*TASK DETAILS*:
Starting at the line that contains "Like choosing between" in the listing below, write out every line word for word until you have written the line that contains "Ask Copilot to".

*INFORMATION*:
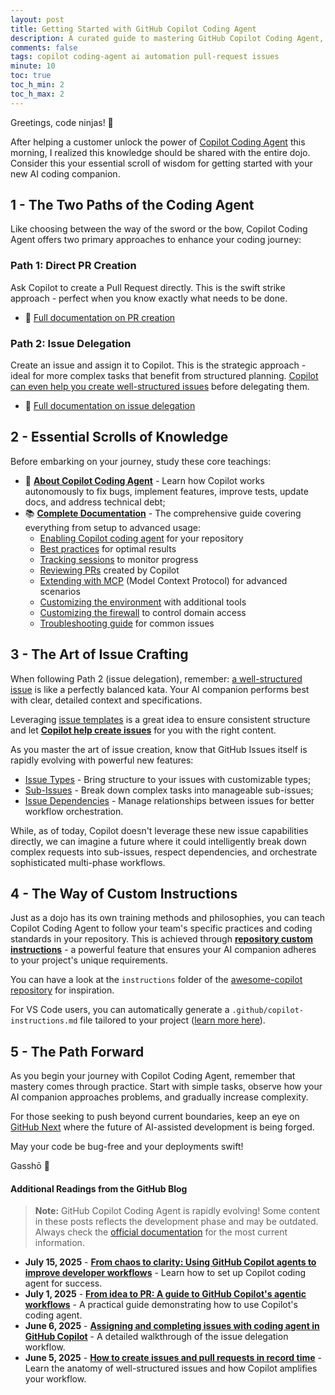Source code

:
 ```yaml
---
layout: post
title: Getting Started with GitHub Copilot Coding Agent
description: A curated guide to mastering GitHub Copilot Coding Agent, from creating PRs to delegating issues like a true code ninja
comments: false
tags: copilot coding-agent ai automation pull-request issues
minute: 10
toc: true
toc_h_min: 2
toc_h_max: 2
---
```


Greetings, code ninjas! 🥷

After helping a customer unlock the power of [Copilot Coding Agent](https://docs.github.com/en/enterprise-cloud@latest/copilot/concepts/about-copilot-coding-agent#overview-of-copilot-coding-agent) this morning, I realized this knowledge should be shared with the entire dojo. Consider this your essential scroll of wisdom for getting started with your new AI coding companion.

## 1 - The Two Paths of the Coding Agent

Like choosing between the way of the sword or the bow, Copilot Coding Agent offers two primary approaches to enhance your coding journey:

### Path 1: Direct PR Creation 
Ask Copilot to create a Pull Request directly. This is the swift strike approach - perfect when you know exactly what needs to be done.
- 📖 [Full documentation on PR creation](https://docs.github.com/en/enterprise-cloud@latest/copilot/how-tos/agents/copilot-coding-agent/asking-copilot-to-create-a-pull-request)

### Path 2: Issue Delegation
Create an issue and assign it to Copilot. This is the strategic approach - ideal for more complex tasks that benefit from structured planning. [Copilot can even help you create well-structured issues](https://docs.github.com/en/enterprise-cloud@latest/copilot/how-tos/github-flow/using-github-copilot-to-create-issues) before delegating them.
- 📖 [Full documentation on issue delegation](https://docs.github.com/en/enterprise-cloud@latest/copilot/how-tos/agents/copilot-coding-agent/using-copilot-to-work-on-an-issue)

## 2 - Essential Scrolls of Knowledge

Before embarking on your journey, study these core teachings:

- 🎯 **[About Copilot Coding Agent](https://docs.github.com/en/enterprise-cloud@latest/copilot/concepts/about-copilot-coding-agent)** - Learn how Copilot works autonomously to fix bugs, implement features, improve tests, update docs, and address technical debt;
- 📚 **[Complete Documentation](https://docs.github.com/en/enterprise-cloud@latest/copilot/how-tos/agents/copilot-coding-agent)** - The comprehensive guide covering everything from setup to advanced usage:
  - [Enabling Copilot coding agent](https://docs.github.com/en/enterprise-cloud@latest/copilot/how-tos/agents/copilot-coding-agent/enabling-copilot-coding-agent) for your repository
  - [Best practices](https://docs.github.com/en/enterprise-cloud@latest/copilot/how-tos/agents/copilot-coding-agent/best-practices-for-using-copilot-to-work-on-tasks) for optimal results
  - [Tracking sessions](https://docs.github.com/en/enterprise-cloud@latest/copilot/how-tos/agents/copilot-coding-agent/tracking-copilots-sessions) to monitor progress
  - [Reviewing PRs](https://docs.github.com/en/enterprise-cloud@latest/copilot/how-tos/agents/copilot-coding-agent/reviewing-a-pull-request-created-by-copilot) created by Copilot
  - [Extending with MCP](https://docs.github.com/en/enterprise-cloud@latest/copilot/how-tos/agents/copilot-coding-agent/extending-copilot-coding-agent-with-mcp) (Model Context Protocol) for advanced scenarios
  - [Customizing the environment](https://docs.github.com/en/enterprise-cloud@latest/copilot/how-tos/agents/copilot-coding-agent/customizing-the-development-environment-for-copilot-coding-agent) with additional tools
  - [Customizing the firewall](https://docs.github.com/en/enterprise-cloud@latest/copilot/how-tos/agents/copilot-coding-agent/customizing-or-disabling-the-firewall-for-copilot-coding-agent) to control domain access
  - [Troubleshooting guide](https://docs.github.com/en/enterprise-cloud@latest/copilot/how-tos/agents/copilot-coding-agent/troubleshooting-copilot-coding-agent) for common issues


## 3 - The Art of Issue Crafting

When following Path 2 (issue delegation), remember: [a well-structured issue](https://github.blog/developer-skills/github/how-to-create-issues-and-pull-requests-in-record-time-on-github/#h-the-anatomy-of-a-great-github-issue) is like a perfectly balanced kata. Your AI companion performs best with clear, detailed context and specifications.

Leveraging [issue templates](https://docs.github.com/en/enterprise-cloud@latest/communities/using-templates-to-encourage-useful-issues-and-pull-requests/configuring-issue-templates-for-your-repository) is a great idea to ensure consistent structure and let [**Copilot help create issues**](https://docs.github.com/en/enterprise-cloud@latest/copilot/how-tos/github-flow/using-github-copilot-to-create-issues) for you with the right content.

As you master the art of issue creation, know that GitHub Issues itself is rapidly evolving with powerful new features:

- [Issue Types](https://github.blog/changelog/2025-04-09-evolving-github-issues-and-projects/#%f0%9f%8f%97%ef%b8%8f-bring-structure-to-your-issues-with-issue-types) - Bring structure to your issues with customizable types;
- [Sub-Issues](https://github.blog/changelog/2025-04-09-evolving-github-issues-and-projects/#%f0%9f%94%a8-break-it-down-with-sub-issues) - Break down complex tasks into manageable sub-issues;
- [Issue Dependencies](https://github.com/orgs/community/discussions/165749) - Manage relationships between issues for better workflow orchestration.

While, as of today, Copilot doesn't leverage these new issue capabilities directly, we can imagine a future where it could intelligently break down complex requests into sub-issues, respect dependencies, and orchestrate sophisticated multi-phase workflows.


## 4 - The Way of Custom Instructions

Just as a dojo has its own training methods and philosophies, you can teach Copilot Coding Agent to follow your team's specific practices and coding standards in your repository. This is achieved through [**repository custom instructions**](https://docs.github.com/en/enterprise-cloud@latest/copilot/how-tos/agents/copilot-coding-agent/best-practices-for-using-copilot-to-work-on-tasks#adding-custom-instructions-to-your-repository) - a powerful feature that ensures your AI companion adheres to your project's unique requirements.

You can have a look at the `instructions` folder of the [awesome-copilot repository](https://github.com/github/awesome-copilot/) for inspiration.

For VS Code users, you can automatically generate a `.github/copilot-instructions.md` file tailored to your project ([learn more here](https://code.visualstudio.com/docs/copilot/copilot-customization#_generate-an-instructions-file-for-your-workspace)).


## 5 - The Path Forward

As you begin your journey with Copilot Coding Agent, remember that mastery comes through practice. Start with simple tasks, observe how your AI companion approaches problems, and gradually increase complexity.

For those seeking to push beyond current boundaries, keep an eye on [GitHub Next](https://githubnext.com/) where the future of AI-assisted development is being forged. 

May your code be bug-free and your deployments swift!

Gasshō 🙏

#### Additional Readings from the GitHub Blog

> **Note:** GitHub Copilot Coding Agent is rapidly evolving! Some content in these posts reflects the development phase and may be outdated. Always check the [official documentation](https://docs.github.com/en/enterprise-cloud@latest/copilot/how-tos/agents/copilot-coding-agent) for the most current information.

- **July 15, 2025** - **[From chaos to clarity: Using GitHub Copilot agents to improve developer workflows](https://github.blog/ai-and-ml/github-copilot/from-chaos-to-clarity-using-github-copilot-agents-to-improve-developer-workflows/)** - Learn how to set up Copilot coding agent for success.
- **July 1, 2025** - **[From idea to PR: A guide to GitHub Copilot's agentic workflows](https://github.blog/ai-and-ml/github-copilot/from-idea-to-pr-a-guide-to-github-copilots-agentic-workflows/)** - A practical guide demonstrating how to use Copilot's coding agent.
- **June 6, 2025** - **[Assigning and completing issues with coding agent in GitHub Copilot](https://github.blog/ai-and-ml/github-copilot/assigning-and-completing-issues-with-coding-agent-in-github-copilot/)** - A detailed walkthrough of the issue delegation workflow.
- **June 5, 2025** - **[How to create issues and pull requests in record time](https://github.blog/developer-skills/github/how-to-create-issues-and-pull-requests-in-record-time-on-github/)** - Learn the anatomy of well-structured issues and how Copilot amplifies your workflow.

*ANSWER TO THE EXERCISE*:
Like choosing between the way of the sword or the bow, Copilot Coding Agent offers two primary approaches to enhance your coding journey:

### Path 1: Direct PR Creation 
Ask Copilot to create a Pull Request directly. This is the swift strike approach - perfect when you know exactly what needs to be done.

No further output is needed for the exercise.